Santa Maria e Terceira unidas por coração em vimes
5 de abr. de 2019, 20:33
— Tatiana Ourique / AO Online
Há convívio no Forno, em Santa Bárbara, na ilha de Santa Maria,
sempre que é tempo de descascar os vimes. Helena Martelo, a residir atualmente
na ilha Terceira, garante que os regressos à ilha do sol são sempre especiais:
“Sempre que posso vou a Santa Maria participar na tarefa de descascar o vime. É
um momento único e inesquecível não só pelo ato em si de descascar o vime e as
técnicas associadas, mas também pelo trabalho comunitário e o convívio entre
gerações onde são partilhadas histórias antigas de quando trabalhavam e
descascavam o vime com os mais velhos. É um trabalho comunitário que ainda
permanece na comunidade rural de Santa Maria. Hoje estão a descascar o vime e
amanhã estão a trabalhar o campo ou a tratar dos animais em comunidade”, contou
ao Açoriano Oriental a fundadora do projeto e marketeer.
A “Organic Flow” vive ao ritmo de residências artísticas onde se criam formas
orgânicas de uma maneira fluída e natural. Pretende promover o artesão e a
comunidade local em território nacional e internacional.
Helena Martelo
licenciou-se em Marketing e Publicidade e assume-se desde
sempre apaixonada pela natureza. Começou muito jovem a colecionar formas
orgânicas, que recolhia durante os seus passeios à beira mar ou no campo e
peças de artesanato, resultantes do saber fazer dos ofícios tradicionais.
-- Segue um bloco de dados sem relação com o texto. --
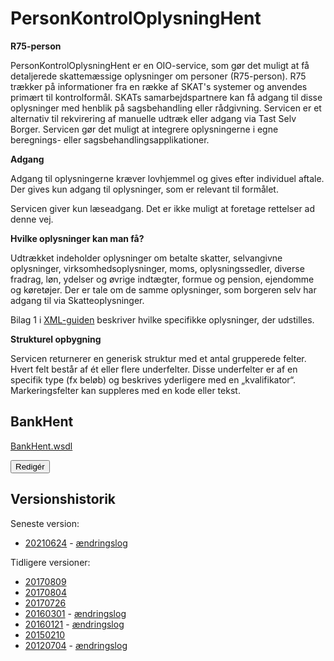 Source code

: # PersonKontrolOplysningHent

**R75-person**

PersonKontrolOplysningHent er en OIO-service, som gør det muligt at få detaljerede skattemæssige oplysninger om personer (R75-person). R75 trækker på informationer fra en række af SKAT's systemer og anvendes primært til kontrolformål. SKATs samarbejdspartnere kan få adgang til disse oplysninger med henblik på sagsbehandling eller rådgivning. Servicen er et alternativ til rekvirering af manuelle udtræk eller adgang via Tast Selv Borger. Servicen gør det muligt at integrere oplysningerne i egne beregnings- eller sagsbehandlingsapplikationer.

**Adgang**

Adgang til oplysningerne kræver lovhjemmel og gives efter individuel aftale. Der gives kun adgang til oplysninger, som er relevant til formålet.

Servicen giver kun læseadgang. Det er ikke muligt at foretage rettelser ad denne vej.


**Hvilke oplysninger kan man få?**

Udtrækket indeholder oplysninger om betalte skatter, selvangivne oplysninger, virksomhedsoplysninger, moms, oplysningssedler, diverse fradrag, løn, ydelser og øvrige indtægter, formue og pension, ejendomme og køretøjer. Der er tale om de samme oplysninger, som borgeren selv har adgang til via Skatteoplysninger.

Bilag 1 i [XML-guiden](https://www.demo.tastselv.skat.dk/R75xmlGuideWeb/R75xmlGuide) beskriver hvilke specifikke oplysninger, der udstilles.


**Strukturel opbygning**

Servicen returnerer en generisk struktur med et antal grupperede felter. Hvert felt består af ét eller flere underfelter. Disse underfelter er af en specifik type (fx beløb) og beskrives yderligere med en „kvalifikator“. Markeringsfelter kan suppleres med en kode eller tekst.



<h2 class="sectionedit7" id="bankhent">BankHent</h2>
<div class="level2">

<p>
<a href="https://eksternwiki.skat.dk/systems/SLSP/BankHent20161024/OIOXML/BankHent_20161024/BankHent.wsdl" class="interwiki iw_this" title="https://github.com/skat/eksternwiki/tree/main/systems/SLSP/BankHent20161024/OIOXML/BankHent_20161024/BankHent.wsdl">BankHent.wsdl</a>
</p>

</div>
<div class='secedit editbutton_section editbutton_7'><form class="button btn_secedit" method="post" action="/personkontroloplysninghent"><div class="no"><input type="hidden" name="do" value="edit" /><input type="hidden" name="rev" value="1730466562" /><input type="hidden" name="summary" value="[BankHent] " /><input type="hidden" name="target" value="section" /><input type="hidden" name="hid" value="bankhent" /><input type="hidden" name="codeblockOffset" value="0" /><input type="hidden" name="range" value="1940-2053" /><button type="submit" title="BankHent">Redigér</button></div></form></div>
<h2 class="sectionedit8" id="versionshistorik">Versionshistorik</h2>
<div class="level2">

<p>
Seneste version:<br/>

</p>
<ul>
<li class="level1"><div class="li"> <a href="https://github.com/skat/eksternwiki/tree/main/projects/R75-P/20210624/oioservice/" class="interwiki iw_this" title="https://github.com/skat/eksternwiki/tree/main/projects/R75-P/20210624/oioservice/">20210624</a> - <a href="https://github.com/skat/eksternwiki/tree/main/projects/R75-P/20210624/oioservice/documentation/changelog.txt" class="interwiki iw_this" title="https://github.com/skat/eksternwiki/tree/main/projects/R75-P/20210624/oioservice/documentation/changelog.txt">ændringslog</a></div>
</li>
</ul>

<p>
Tidligere versioner:<br/>

</p>
<ul>
<li class="level1"><div class="li"> <a href="https://github.com/skat/eksternwiki/tree/main/projects/R75-P/20170809/oioservice/" class="interwiki iw_this" title="https://github.com/skat/eksternwiki/tree/main/projects/R75-P/20170809/oioservice/">20170809</a></div>
</li>
<li class="level1"><div class="li"> <a href="https://github.com/skat/eksternwiki/tree/main/projects/R75-P/20170804/oioservice/" class="interwiki iw_this" title="https://github.com/skat/eksternwiki/tree/main/projects/R75-P/20170804/oioservice/">20170804</a></div>
</li>
<li class="level1"><div class="li"> <a href="https://github.com/skat/eksternwiki/tree/main/projects/R75-P/20170726/oioservice/" class="interwiki iw_this" title="https://github.com/skat/eksternwiki/tree/main/projects/R75-P/20170726/oioservice/">20170726</a></div>
</li>
<li class="level1"><div class="li"> <a href="https://github.com/skat/eksternwiki/tree/main/projects/R75-P/20160301/oioservice/" class="interwiki iw_this" title="https://github.com/skat/eksternwiki/tree/main/projects/R75-P/20160301/oioservice/">20160301</a> - <a href="https://github.com/skat/eksternwiki/tree/main/projects/R75-P/20160301/oioservice/documentation/changelog.txt" class="interwiki iw_this" title="https://github.com/skat/eksternwiki/tree/main/projects/R75-P/20160301/oioservice/documentation/changelog.txt">ændringslog</a></div>
</li>
<li class="level1"><div class="li"> <a href="https://github.com/skat/eksternwiki/tree/main/projects/R75-P/20160121/oioservice/" class="interwiki iw_this" title="https://github.com/skat/eksternwiki/tree/main/projects/R75-P/20160121/oioservice/">20160121</a> - <a href="https://github.com/skat/eksternwiki/tree/main/projects/R75-P/20160121/oioservice/documentation/changelog.txt" class="interwiki iw_this" title="https://github.com/skat/eksternwiki/tree/main/projects/R75-P/20160121/oioservice/documentation/changelog.txt">ændringslog</a></div>
</li>
<li class="level1"><div class="li"> <a href="https://github.com/skat/eksternwiki/tree/main/projects/R75-P/20150210/oioservice/" class="interwiki iw_this" title="https://github.com/skat/eksternwiki/tree/main/projects/R75-P/20150210/oioservice/">20150210</a></div>
</li>
<li class="level1"><div class="li"> <a href="https://github.com/skat/eksternwiki/tree/main/projects/R75-P/20120704/oioservice/" class="interwiki iw_this" title="https://github.com/skat/eksternwiki/tree/main/projects/R75-P/20120704/oioservice/">20120704</a> - <a href="https://github.com/skat/eksternwiki/tree/main/projects/R75-P/20120704/oioservice/documentation/changelog.txt" class="interwiki iw_this" title="https://github.com/skat/eksternwiki/tree/main/projects/R75-P/20120704/oioservice/documentation/changelog.txt">ændringslog</a></div>
</li>
</ul>

</div>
Gosta
de imaginar formas inspiradas na natureza e recorrer à arte como forma de
expressão. Na sua breve estadia na ilha de Santa Maria, criou, em conjunto com
a artesã Aida Bairos, peças decorativas em vime.
Aida, mariense, cresceu
com a arte de trabalhar o vime. Em criança via o pai a
trabalhar sazonalmente os vimes. No início dos anos 80, experimentou com
sucesso fazer a sua primeira peça em vime e, até hoje, nunca mais parou. Começou
por reproduzir a cestaria tradicional, fazendo uma pesquisa das formas e a sua
utilização até que a arte de trabalhar o vime passou a ser a sua atividade
principal. A sua paixão é transformar o vime e outras fibras vegetais, na
criação de peças utilitárias e decorativas. Procura sensibilizar as pessoas
para a aquisição de peças que no final da sua vida útil são biodegradáveis e tem
como objetivo continuar a criar, inovar e expandir o artesanato em fibras
vegetais.
Helena explicou a origem
deste projeto-coração”: “no âmbito de uma formação em tendências de mercado, que fiz com a
empresa italiana Future Concept Lab. Foram desenvolvidos estudos a nível
regional, em termos de hábitos e tendências de consumo sustentáveis, em
comparação com os dados recolhidos a nível internacional, que demonstraram um
mercado em expansão e a identificação de um segmento de pessoas com hábitos de
consumo mais consciente e amigo do ambiente. O Organic Flow procura o “Chic
Artesanal”, esculturas amigas do ambiente, as origens dos objetos artesanais, a
beleza da natureza em peças de decoração, uma estética natural e esculturas
orgânicas. O projeto Organic Flow iniciou-se na coleção
“Coração” com a artesã Aida Bairos, dando vida às pedras em forma de coração
recolhidas nos passeios à beira mar na Praia Formosa. Foram criados vários
protótipos do coração tridimensional até chegar à escultura final”. A artesã
diz ainda acreditar num contributo para um mundo melhor: “uma menina de 8 anos,
quando viu o coração, disse-nos que podíamos dar a meninos maus para ficarem
bons!”
A própria matéria prima
tem um tempo que só a natureza decide: “é um processo que não é
imediato e que tem de acompanhar o ritmo da natureza e das estações. O vime é
local. Cresce de uma forma natural na ilha de Santa Maria, na freguesia de
Santa Bárbara, no lugar do Forno. Em finais de janeiro, principio de fevereiro
o vime é colhido, cozido e descascado. Depois segue-se a secagem do vime para
poder ser trabalhado e armazenado. É um processo muito sensorial”.
Questionada sobre a
distância geográfica entre as duas artesãs, Helena diz que este processo vive
ao ritmo dos vôos: “Este projeto não tem pressa. Ele flui de uma forma orgânica. Temos
tempo para respirar e pensar a peça. Por vezes trabalhamos em Santa Maria,
outras vezes na Terceira. Somos uma região insular e arquipelágica que nos
marca. Costumamos trabalhar ao ritmo dos horários dos aviões. Já estive em vias
de perder vários aviões. Quando nos juntamos trabalhamos longas horas com
prazer. Temos de respirar ao ritmo da peça: inspira e expira sem forçar o
processo criativo. Temos de trabalhar calmamente as peças para estas nascerem
de uma forma natural e saudável.”
O “Organic Flow” não
dispensa as novas plataformas de comunicação e estará disponível em breve num
website para chegar a mercados internacionais. “Primeiro Europa, depois quem sabe os Estados
Unidos e o Canadá. São mercados muito competitivos, mas muito importantes. Estamos
também a estabelecer contactos com lojas selecionadas a nível regional e nacional.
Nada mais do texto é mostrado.